In Widdicombe’s “The End of Food”, she talks about a new product, Soylent, which is a product with a growing fanbase. The product itself is a grayish goop that has all of the ingredients that people need to survive for a day. The connoisseurs in this case are different than your normal ones though. In most cases, you think of a food or music connoisseurs, someone who has refined tastes or knows a lot about what they love. Well, the people who are Soylent connoisseurs could also be said to know a lot about it. The developer or the product itself, Rob Rhinehart, is a man who developed the product out of a need for inexpensive sustenance. He worked and worked, studied more, and eventually came up with a solution. But how did he come across his solution? It was a combination of both science and experience, and he’s not the only one experimenting. He posted the recipe online, and now, a myriad of people have tried to tweak the recipe for their own versions, and possibly an improvement on the middle. Rhinehart talks about how, in the beginning, the farts smelled awful for a long time because they overestimated how much sulfur, and Widdicombe talks about students who tweak the recipe to their own needs, like more active individuals or ones with soy allergies. They have to research, but they also have to see what works through their own experience.
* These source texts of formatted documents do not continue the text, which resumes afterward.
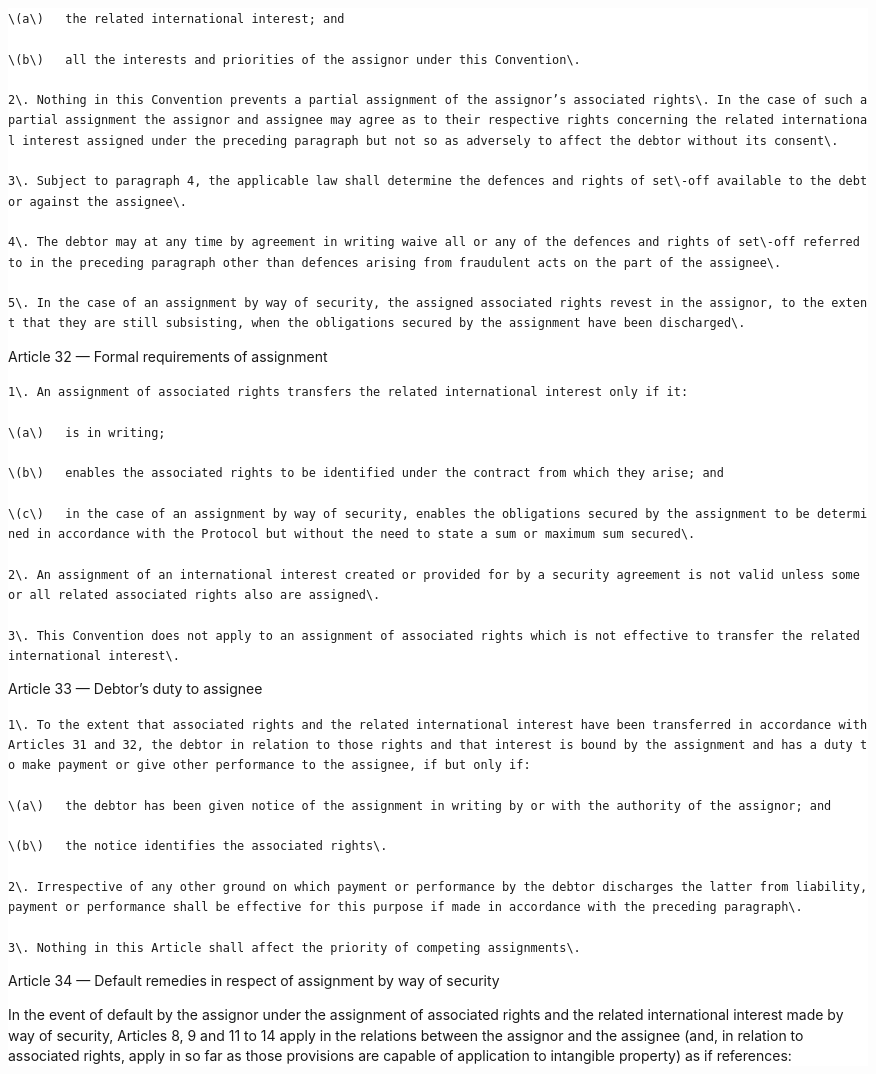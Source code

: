 	\(a\)	the related international interest; and

	\(b\)	all the interests and priorities of the assignor under this Convention\.

	2\.	Nothing in this Convention prevents a partial assignment of the assignor’s associated rights\. In the case of such a partial assignment the assignor and assignee may agree as to their respective rights concerning the related international interest assigned under the preceding paragraph but not so as adversely to affect the debtor without its consent\.

	3\.	Subject to paragraph 4, the applicable law shall determine the defences and rights of set\-off available to the debtor against the assignee\.

	4\.	The debtor may at any time by agreement in writing waive all or any of the defences and rights of set\-off referred to in the preceding paragraph other than defences arising from fraudulent acts on the part of the assignee\.

	5\.	In the case of an assignment by way of security, the assigned associated rights revest in the assignor, to the extent that they are still subsisting, when the obligations secured by the assignment have been discharged\.

Article 32 — Formal requirements of assignment

	1\.	An assignment of associated rights transfers the related international interest only if it:

	\(a\)	is in writing;

	\(b\)	enables the associated rights to be identified under the contract from which they arise; and

	\(c\)	in the case of an assignment by way of security, enables the obligations secured by the assignment to be determined in accordance with the Protocol but without the need to state a sum or maximum sum secured\.

	2\.	An assignment of an international interest created or provided for by a security agreement is not valid unless some or all related associated rights also are assigned\.

	3\.	This Convention does not apply to an assignment of associated rights which is not effective to transfer the related international interest\.

Article 33 — Debtor’s duty to assignee

	1\.	To the extent that associated rights and the related international interest have been transferred in accordance with Articles 31 and 32, the debtor in relation to those rights and that interest is bound by the assignment and has a duty to make payment or give other performance to the assignee, if but only if:

	\(a\)	the debtor has been given notice of the assignment in writing by or with the authority of the assignor; and

	\(b\)	the notice identifies the associated rights\.

	2\.	Irrespective of any other ground on which payment or performance by the debtor discharges the latter from liability, payment or performance shall be effective for this purpose if made in accordance with the preceding paragraph\.

	3\.	Nothing in this Article shall affect the priority of competing assignments\.

Article 34 — Default remedies in respect of assignment by way of security

In the event of default by the assignor under the assignment of associated rights and the related international interest made by way of security, Articles 8, 9 and 11 to 14 apply in the relations between the assignor and the assignee \(and, in relation to associated rights, apply in so far as those provisions are capable of application to intangible property\) as if references:

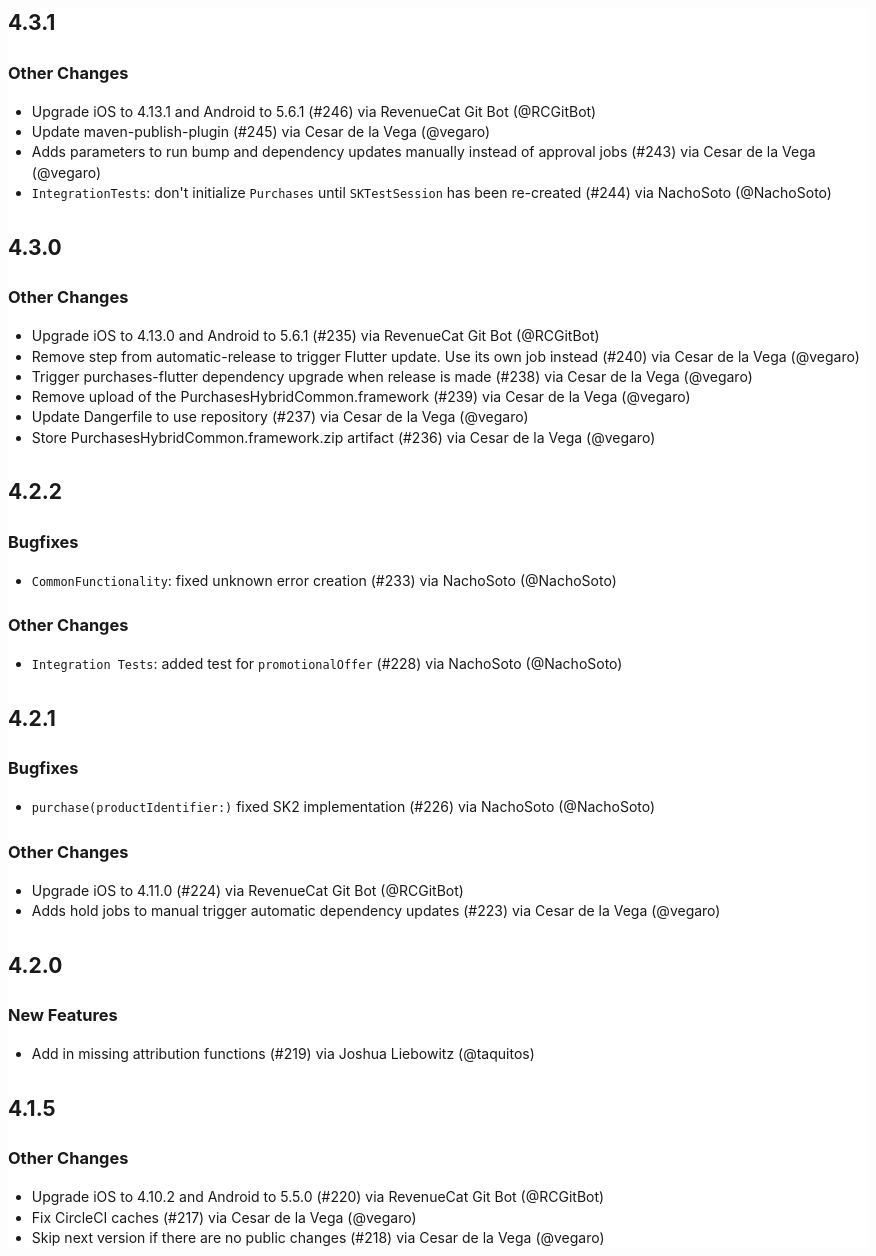 ## 4.3.1
### Other Changes
* Upgrade iOS to 4.13.1 and Android to 5.6.1 (#246) via RevenueCat Git Bot (@RCGitBot)
* Update maven-publish-plugin (#245) via Cesar de la Vega (@vegaro)
* Adds parameters to run bump and dependency updates manually instead of approval jobs (#243) via Cesar de la Vega (@vegaro)
* `IntegrationTests`: don't initialize `Purchases` until `SKTestSession` has been re-created (#244) via NachoSoto (@NachoSoto)

## 4.3.0
### Other Changes
* Upgrade iOS to 4.13.0 and Android to 5.6.1 (#235) via RevenueCat Git Bot (@RCGitBot)
* Remove step from automatic-release to trigger Flutter update. Use its own job instead (#240) via Cesar de la Vega (@vegaro)
* Trigger purchases-flutter dependency upgrade when release is made (#238) via Cesar de la Vega (@vegaro)
* Remove upload of the PurchasesHybridCommon.framework (#239) via Cesar de la Vega (@vegaro)
* Update Dangerfile to use repository (#237) via Cesar de la Vega (@vegaro)
* Store PurchasesHybridCommon.framework.zip artifact (#236) via Cesar de la Vega (@vegaro)

## 4.2.2
### Bugfixes
* `CommonFunctionality`: fixed unknown error creation (#233) via NachoSoto (@NachoSoto)
### Other Changes
* `Integration Tests`: added test for `promotionalOffer` (#228) via NachoSoto (@NachoSoto)

## 4.2.1
### Bugfixes
* `purchase(productIdentifier:)` fixed SK2 implementation (#226) via NachoSoto (@NachoSoto)
### Other Changes
* Upgrade iOS to 4.11.0 (#224) via RevenueCat Git Bot (@RCGitBot)
* Adds hold jobs to manual trigger automatic dependency updates (#223) via Cesar de la Vega (@vegaro)

## 4.2.0
### New Features
* Add in missing attribution functions (#219) via Joshua Liebowitz (@taquitos)

## 4.1.5
### Other Changes
* Upgrade iOS to 4.10.2 and Android to 5.5.0 (#220) via RevenueCat Git Bot (@RCGitBot)
* Fix CircleCI caches (#217) via Cesar de la Vega (@vegaro)
* Skip next version if there are no public changes (#218) via Cesar de la Vega (@vegaro)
Fuller also adopts similar views, but seems to focus more on the fact that taste can be measured and scientific. While at the end of the article, it mentions how there are street vendors who sell their food that they cook without recipes and how those chefs rely on how it tastes to them, the main focus of the article is on the titular robot taster. At the same time, it does talk about how, because taste is all about personal preference, the fact that it needs to collect data from taste tasters. But despite this, the idea of using a robot based on human data suggests that something as profound as taste can be quantified and measured.
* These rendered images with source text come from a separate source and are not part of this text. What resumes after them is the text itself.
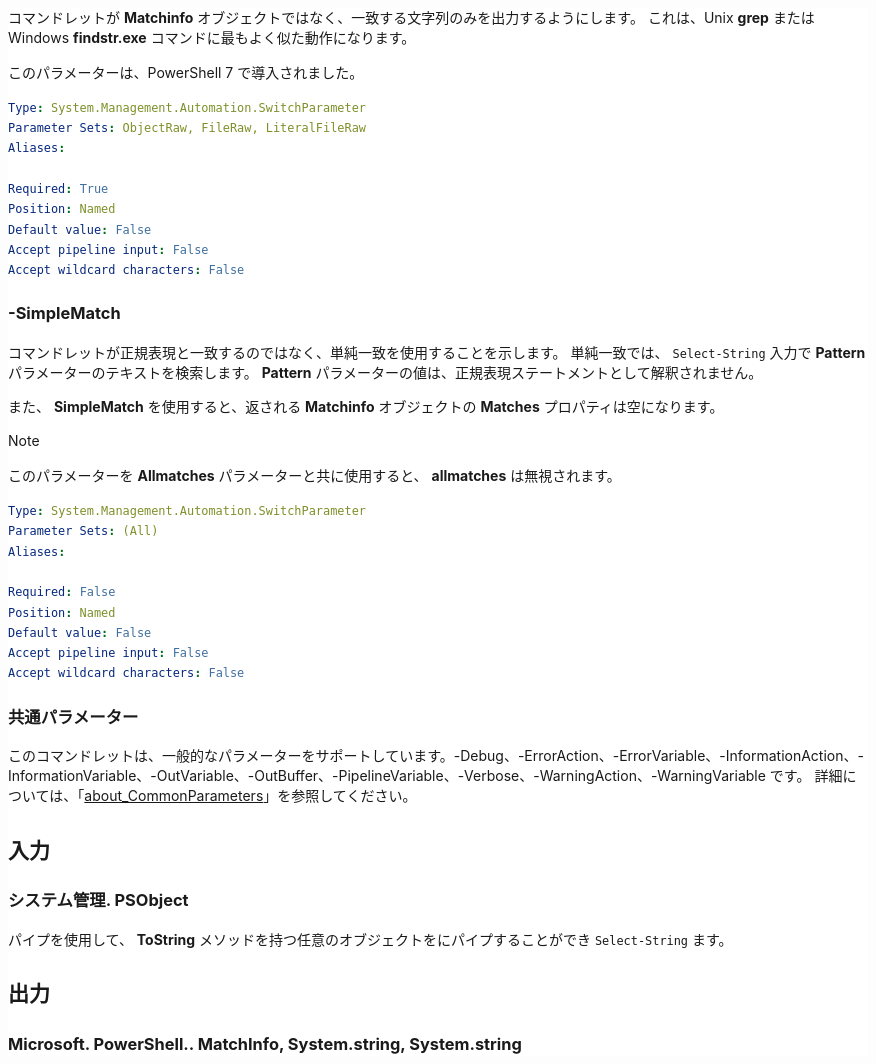コマンドレットが **Matchinfo** オブジェクトではなく、一致する文字列のみを出力するようにします。 これは、Unix **grep** または Windows **findstr.exe** コマンドに最もよく似た動作になります。

このパラメーターは、PowerShell 7 で導入されました。

```yaml
Type: System.Management.Automation.SwitchParameter
Parameter Sets: ObjectRaw, FileRaw, LiteralFileRaw
Aliases:

Required: True
Position: Named
Default value: False
Accept pipeline input: False
Accept wildcard characters: False
```

### -SimpleMatch

コマンドレットが正規表現と一致するのではなく、単純一致を使用することを示します。 単純一致では、 `Select-String` 入力で **Pattern** パラメーターのテキストを検索します。 **Pattern** パラメーターの値は、正規表現ステートメントとして解釈されません。

また、 **SimpleMatch** を使用すると、返される **Matchinfo** オブジェクトの **Matches** プロパティは空になります。

> [!NOTE]
> このパラメーターを **Allmatches** パラメーターと共に使用すると、 **allmatches** は無視されます。

```yaml
Type: System.Management.Automation.SwitchParameter
Parameter Sets: (All)
Aliases:

Required: False
Position: Named
Default value: False
Accept pipeline input: False
Accept wildcard characters: False
```

### 共通パラメーター

このコマンドレットは、一般的なパラメーターをサポートしています。-Debug、-ErrorAction、-ErrorVariable、-InformationAction、-InformationVariable、-OutVariable、-OutBuffer、-PipelineVariable、-Verbose、-WarningAction、-WarningVariable です。 詳細については、「[about_CommonParameters](https://go.microsoft.com/fwlink/?LinkID=113216)」を参照してください。

## 入力

### システム管理. PSObject

パイプを使用して、 **ToString** メソッドを持つ任意のオブジェクトをにパイプすることができ `Select-String` ます。

## 出力

### Microsoft. PowerShell.. MatchInfo, System.string, System.string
Friedlander also talks about how scent is simultaneously a biological process and something acquired. Some scents, particularly those that come off of dead bodies, are naturally something that humans are opposed to. And then, there are those scents whose odors we can overcome, or even learn to appreciate.
All of these articles suggest that there is a slight connection between science and intuition. In everything you do, by gaining scientific knowledge, you can gain some mastery about what you are studying. At the same time, some people are naturally gifted and sometimes, you just need to actually experience it, like the Thai chefs, to truly get an understanding of what you are studying. And sometimes, you need both.